Le Code de la santé publique impose des limites pour protéger la santé de tous. L’arrêté du 5 décembre 2006 sert de référence nationale : le bruit de voisinage, c’est tout ce qui vient troubler la vie domestique ou professionnelle par des sons gênants. On distingue le tapage diurne, qui concerne les bruits du quotidien en journée, du tapage nocturne, qui commence dès que la majorité cherche le calme.
La période la plus sensible reste la nuit, entre 22h et 7h, où la tolérance est fortement réduite. Chacun joue un rôle dans cette équation : le fêtard du samedi soir, l’artisan qui rénove une maison, mais aussi la collectivité qui organise une fête locale. Le respect des règles incombe à tous et, en cas d’abus, la sanction peut tomber.
Les principales sources de litiges et le rôle des arrêtés
Les principales sources de litiges sont les bruits dits de comportement. On y trouve les cris d’animaux (aboiements de chiens), les bruits provenant d’appareils de diffusion du son et de musique (radio, télévision, chaîne hifi…), d’appareils ménagers, d’outils de bricolage (perceuses) ou de jardinage (tondeuses à gazon), d’installations fixes (ventilateurs, climatiseurs…), les bruits de talons, de pétards, etc. Les nuisances ne concernent pas seulement la perceuse ou le marteau piqueur. On y trouve les bruits domestiques comme la musique forte, les appareils bruyants, les barbecues animés, mais aussi les chantiers et les outils de jardinage. Les aboiements de chien, les cris de basse-cour ou même les alarmes défectueuses sont surveillés de près. La loi considère la durée, la fréquence et l’intensité pour évaluer le trouble.
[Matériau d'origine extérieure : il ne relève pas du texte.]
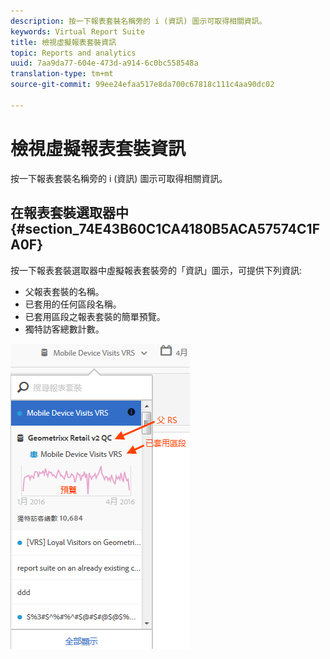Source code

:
 ```yaml
---
description: 按一下報表套裝名稱旁的 i (資訊) 圖示可取得相關資訊。
keywords: Virtual Report Suite
title: 檢視虛擬報表套裝資訊
topic: Reports and analytics
uuid: 7aa9da77-604e-473d-a914-6c0bc558548a
translation-type: tm+mt
source-git-commit: 99ee24efaa517e8da700c67818c111c4aa90dc02

---
```



# 檢視虛擬報表套裝資訊

按一下報表套裝名稱旁的 i (資訊) 圖示可取得相關資訊。

## 在報表套裝選取器中 {#section_74E43B60C1CA4180B5ACA57574C1FA0F}

按一下報表套裝選取器中虛擬報表套裝旁的「資訊」圖示，可提供下列資訊:

* 父報表套裝的名稱。
* 已套用的任何區段名稱。
* 已套用區段之報表套裝的簡單預覽。
* 獨特訪客總數計數。

![](assets/vrs-info.png)

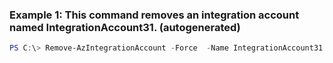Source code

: ### Example 1: This command removes an integration account named IntegrationAccount31. (autogenerated)
```powershell
PS C:\> Remove-AzIntegrationAccount -Force  -Name IntegrationAccount31 -ResourceGroupName ResourceGroup11
```

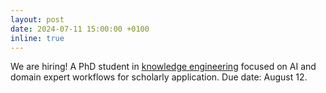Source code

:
 ```yaml
---
layout: post
date: 2024-07-11 15:00:00 +0100
inline: true
---
```


We are hiring! A PhD student in [knowledge engineering](https://vacatures.uva.nl/UvA/job/PhD-position-in-Knowledge-Engineering-for-Scholarly-Applications/798434902/) focused on AI and domain expert workflows for scholarly application. Due date: August 12.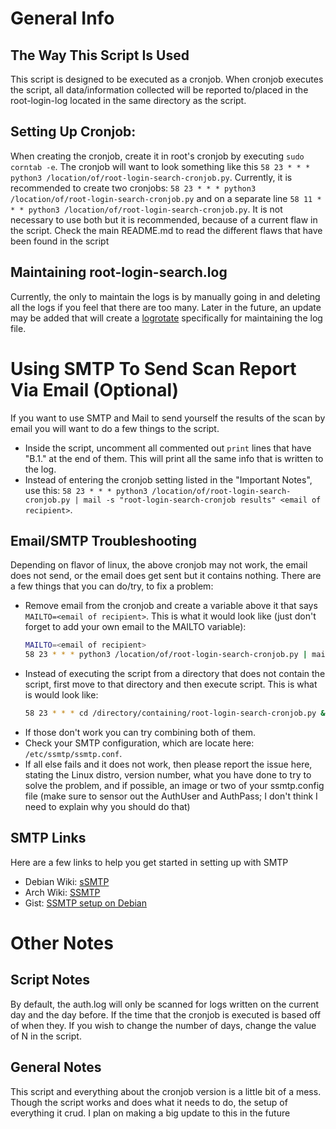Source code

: # General Info
## The Way This Script Is Used
This script is designed to be executed as a cronjob. When cronjob executes the script, all data/information collected will be reported to/placed in the root-login-log located in the same directory as the script. 

## Setting Up Cronjob:
When creating the cronjob, create it in root's cronjob by executing `sudo corntab -e`. The cronjob will want to look something like this `58 23 * * * python3 /location/of/root-login-search-cronjob.py`. Currently, it is recommended to create two cronjobs: `58 23 * * * python3 /location/of/root-login-search-cronjob.py` and on a separate line `58 11 * * * python3 /location/of/root-login-search-cronjob.py`. It is not necessary to use both but it is recommended, because of a current flaw in the script. Check the main README.md to read the different flaws that have been found in the script

## Maintaining root-login-search.log
Currently, the only to maintain the logs is by manually going in and deleting all the logs if you feel that there are too many. Later in the future, an update may be added that will create a [logrotate](https://linux.die.net/man/8/logrotate) specifically for maintaining the log file.

# Using SMTP To Send Scan Report Via Email (Optional)
If you want to use SMTP and Mail to send yourself the results of the scan by email you will want to do a few things to the script.
- Inside the script, uncomment all commented out `print` lines that have "B.1." at the end of them. This will print all the same info that is written to the log.
- Instead of entering the cronjob setting listed in the "Important Notes", use this: `58 23 * * * python3 /location/of/root-login-search-cronjob.py | mail -s "root-login-search-cronjob results" <email of recipient>`.

## Email/SMTP Troubleshooting
Depending on flavor of linux, the above cronjob may not work, the email does not send, or the email does get sent but it contains nothing. There are a few things that you can do/try, to fix a problem:
- Remove email from the cronjob and create a variable above it that says `MAILTO=<email of recipient>`. This is what it would look like (just don't forget to add your own email to the MAILTO variable):
  ```sh
  MAILTO=<email of recipient>
  58 23 * * * python3 /location/of/root-login-search-cronjob.py | mail -s "root-login-search-cronjob results" $MAILTO
  ```
- Instead of executing the script from a directory that does not contain the script, first move to that directory and then execute script. This is what is would look like:
  ```sh
  58 23 * * * cd /directory/containing/root-login-search-cronjob.py && python3 root-login-search-cronjob.py | mail -s "root-login-search-cronjob results" <email of recipient>
  ```
- If those don't work you can try combining both of them.
- Check your SMTP configuration, which are locate here: `/etc/ssmtp/ssmtp.conf`.
- If all else fails and it does not work, then please report the issue here, stating the Linux distro, version number, what you have done to try to solve the problem, and if possible, an image or two of your ssmtp.config file (make sure to sensor out the AuthUser and AuthPass; I don't think I need to explain why you should do that)

## SMTP Links
Here are a few links to help you get started in setting up with SMTP 
- Debian Wiki: [sSMTP](https://wiki.debian.org/sSMTP)
- Arch Wiki: [SSMTP](https://wiki.archlinux.org/index.php/SSMTP)
- Gist: [SSMTP setup on Debian](https://gist.github.com/StrangeRanger/d8e83e4683ac98510171f716453ba4db)

# Other Notes
## Script Notes
By default, the auth.log will only be scanned for logs written on the current day and the day before. If the time that the cronjob is executed is based off of when they. If you wish to change the number of days, change the value of N in the script.
## General Notes
This script and everything about the cronjob version is a little bit of a mess. Though the script works and does what it needs to do, the setup of everything it crud. I plan on making a big update to this in the future
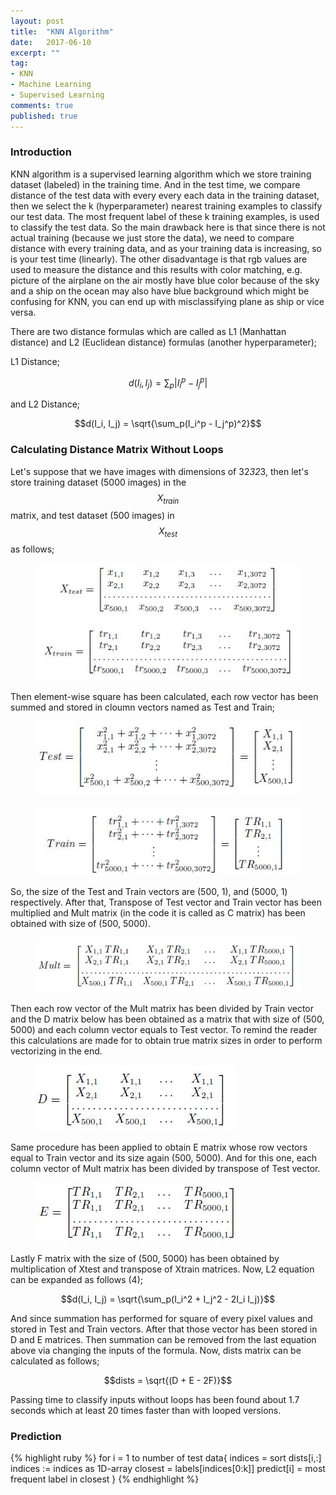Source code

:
 ```yaml
---
layout: post
title:  "KNN Algorithm"
date:   2017-06-10
excerpt: ""
tag:
- KNN
- Machine Learning
- Supervised Learning
comments: true
published: true
---
```

### Introduction
KNN algorithm is a supervised learning algorithm which we store training dataset (labeled) in the training time. And in the test time, we compare distance of the test data with every
every each data in the training dataset, then we select the k (hyperparameter) nearest training examples to classify our test data. The most frequent label of these k training examples, is used to classify
the test data. So the main drawback here is that since there is not actual training (because we just store the data), we need to compare distance with every training data, and as your training data is increasing,
so is your test time (linearly). The other disadvantage is that rgb values are used to measure the distance and this results with color matching, e.g. picture of the airplane on the air mostly have blue color because
of the sky and a ship on the ocean may also have blue background which might be confusing for KNN, you can end up with misclassifying plane as ship or vice versa.
  
There are two distance formulas which are called as L1 (Manhattan distance) and L2 (Euclidean distance) formulas (another hyperparameter);
 
L1 Distance;

$$d(I_i, I_j) = \sum_p|I_i^p - I_j^p|$$

and L2 Distance;

$$d(I_i, I_j) = \sqrt{\sum_p(I_i^p - I_j^p)^2}$$


### Calculating Distance Matrix Without Loops
Let's suppose that we have images with dimensions of 32*32*3, then let's store training dataset (5000 images) in the $$X_{train}$$ matrix,
and test dataset (500 images) in $$X_{test}$$ as follows;


<figure>
	
<a href="https://github.com/alidemir1/alidemir1.github.io/blob/master/_posts/KNN_1.jpg?raw=true"><img src="https://github.com/alidemir1/alidemir1.github.io/blob/master/_posts/KNN_1.jpg?raw=true"></a>
	
<figcaption></figcaption>

</figure>

Then element-wise square has been calculated, each row vector has been summed and stored in cloumn vectors
named as Test and Train;


<figure>
	
<a href="https://github.com/alidemir1/alidemir1.github.io/blob/master/_posts/KNN_2.jpg?raw=true"><img src="https://github.com/alidemir1/alidemir1.github.io/blob/master/_posts/KNN_2.jpg?raw=true"></a>
	
<figcaption></figcaption>

</figure>

<figure>
	
<a href="https://github.com/alidemir1/alidemir1.github.io/blob/master/_posts/KNN_3.jpg?raw=true"><img src="https://github.com/alidemir1/alidemir1.github.io/blob/master/_posts/KNN_3.jpg?raw=true"></a>
	
<figcaption></figcaption>

</figure>

So, the size of the Test and Train vectors are (500, 1),
and (5000, 1) respectively. After that, Transpose of Test
vector and Train vector has been multiplied and Mult matrix
(in the code it is called as C matrix) has been obtained with
size of (500, 5000).

<figure>
	
<a href="https://github.com/alidemir1/alidemir1.github.io/blob/master/_posts/KNN_4.jpg?raw=true"><img src="https://github.com/alidemir1/alidemir1.github.io/blob/master/_posts/KNN_4.jpg?raw=true"></a>
	
<figcaption></figcaption>

</figure>

Then each row vector of the Mult matrix has been
divided by Train vector and the D matrix below has been
obtained as a matrix that with size of (500, 5000) and each
column vector equals to Test vector. To remind the reader
this calculations are made for to obtain true matrix sizes in
order to perform vectorizing in the end.

<figure>
	
<a href="https://github.com/alidemir1/alidemir1.github.io/blob/master/_posts/KNN_5.jpg?raw=true"><img src="https://github.com/alidemir1/alidemir1.github.io/blob/master/_posts/KNN_5.jpg?raw=true"></a>
	
<figcaption></figcaption>

</figure>

Same procedure has been applied to obtain E matrix
whose row vectors equal to Train vector and its size again
(500, 5000). And for this one, each column vector of Mult
matrix has been divided by transpose of Test vector.

<figure>
	
<a href="https://github.com/alidemir1/alidemir1.github.io/blob/master/_posts/KNN_6.jpg?raw=true"><img src="https://github.com/alidemir1/alidemir1.github.io/blob/master/_posts/KNN_6.jpg?raw=true"></a>
	
<figcaption></figcaption>

</figure>

Lastly F matrix with the size of (500, 5000) has been
obtained by multiplication of Xtest and transpose of Xtrain
matrices.
Now, L2 equation can be expanded as follows (4);

$$d(I_i, I_j) = \sqrt{\sum_p(I_i^2 + I_j^2 - 2I_i I_j)}$$

And since summation has performed for square of every
pixel values and stored in Test and Train vectors. After
that those vector has been stored in D and E matrices.
Then summation can be removed from the last equation above via
changing the inputs of the formula. Now, dists matrix can
be calculated as follows;

$$dists = \sqrt{(D + E - 2F)}$$

Passing time to classify inputs without loops has been
found about 1.7 seconds which at least 20 times faster than
with looped versions.

### Prediction

{% highlight ruby %}
for i = 1 to number of test data{ 
  	indices = sort dists[i,:]
	indices := indices as 1D-array
	closest = labels[indices[0:k]]
	predict[i] = most frequent label in closest
}
{% endhighlight %}
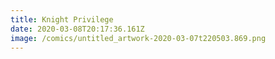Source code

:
 ```yaml
---
title: Knight Privilege
date: 2020-03-08T20:17:36.161Z
image: /comics/untitled_artwork-2020-03-07t220503.869.png
---
```

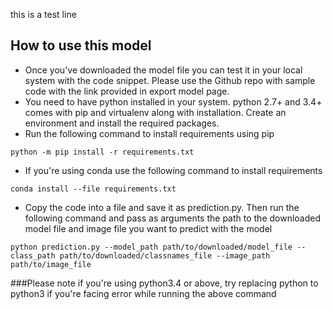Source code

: this is a test line

## How to use this model
- Once you've downloaded the model file you can test it in your local system with the code snippet. Please use the Github repo with sample code with the link provided in export model page.
- You need to have python installed in your system. python 2.7+ and 3.4+ comes with pip and virtualenv along with installation. Create an environment and install the required packages.
- Run the following command to install requirements using pip
```
python -m pip install -r requirements.txt
```
- If you're using conda use the following command to install requirements
```
conda install --file requirements.txt
```
- Copy the code into a file and save it as prediction.py. Then run the following command and pass as arguments the path to the downloaded model file and image file you want to predict with the model
```
python prediction.py --model_path path/to/downloaded/model_file --class_path path/to/downloaded/classnames_file --image_path path/to/image_file
```
###Please note if you're using python3.4 or above, try replacing python to python3 if you're facing error while running the above command 
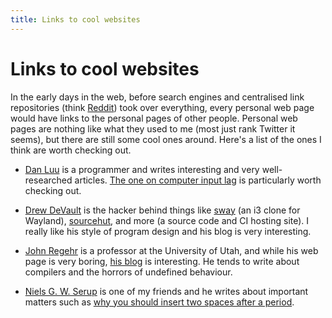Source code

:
 ```yaml
---
title: Links to cool websites
---
```


Links to cool websites
======================

In the early days in the web, before search engines and centralised
link repositories (think [Reddit](https://reddit.com)) took over
everything, every personal web page would have links to the personal
pages of other people.  Personal web pages are nothing like what they
used to me (most just rank Twitter it seems), but there are still some
cool ones around.  Here's a list of the ones I think are worth
checking out.

* [Dan Luu](https://danluu.com/) is a programmer and writes
  interesting and very well-researched articles.  [The one on computer
  input lag](https://danluu.com/input-lag/) is particularly worth
  checking out.

* [Drew DeVault](https://drewdevault.com/) is the hacker behind things
  like [sway](https://swaywm.org/) (an i3 clone for Wayland),
  [sourcehut](https://sr.ht), and more (a source code and CI hosting
  site).  I really like his style of program design and his blog is
  very interesting.

* [John Regehr](https://www.cs.utah.edu/~regehr/) is a professor at
  the University of Utah, and while his web page is very boring, [his
  blog](https://blog.regehr.org/) is interesting.  He tends to write
  about compilers and the horrors of undefined behaviour.

* [Niels G. W. Serup](http://metanohi.name/) is one of my friends and
  he writes about important matters such as [why you should insert two
  spaces after a period](http://metanohi.name/two-spaces).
Pour éviter ces conflits de voisinage, il est important de minimiser les nuisances sonores, notamment en observant les horaires de tonte en vigueur dans les communes. Pour connaître la réglementation spécifique à chaque commune, il est nécessaire de consulter à la fois les arrêtés préfectoraux et municipaux. En effet, selon votre lieu d’habitation, les règlements en matière de nuisances sonores peuvent varier.
La préfecture encadre les horaires de tonte de pelouse, les horaires de jardinage et les horaires de bricolage avec des outils bruyants en semaine, durant le week-end et les jours fériés. Les plages horaires à respecter sont notifiées dans les arrêtés préfectoraux. La mairie prend la main grâce aux arrêtés municipaux. C’est souvent le maire qui ajuste la loi nationale aux réalités locales. Les horaires autorisés, les exceptions, ou même les zones où la tolérance diffère, tout cela passe par des textes officiels affichés en mairie, sur le site internet de la ville, ou près des équipements collectifs. Les services de police municipale restent les premiers à intervenir lors d’abus, souvent en médiateurs avant de passer à la sanction.
Tout comprendre sur le bruit
Horaires de tonte : règles générales et particularités locales
De manière générale, les horaires fixés par les préfets ou les maires sont déterminés en fonction des besoins du plus grand nombre. Car si le seuil de tolérance au bruit peut différer d’une personne à l’autre, la plupart des gens aspirent à la tranquillité après une journée de travail et pendant les périodes de repos.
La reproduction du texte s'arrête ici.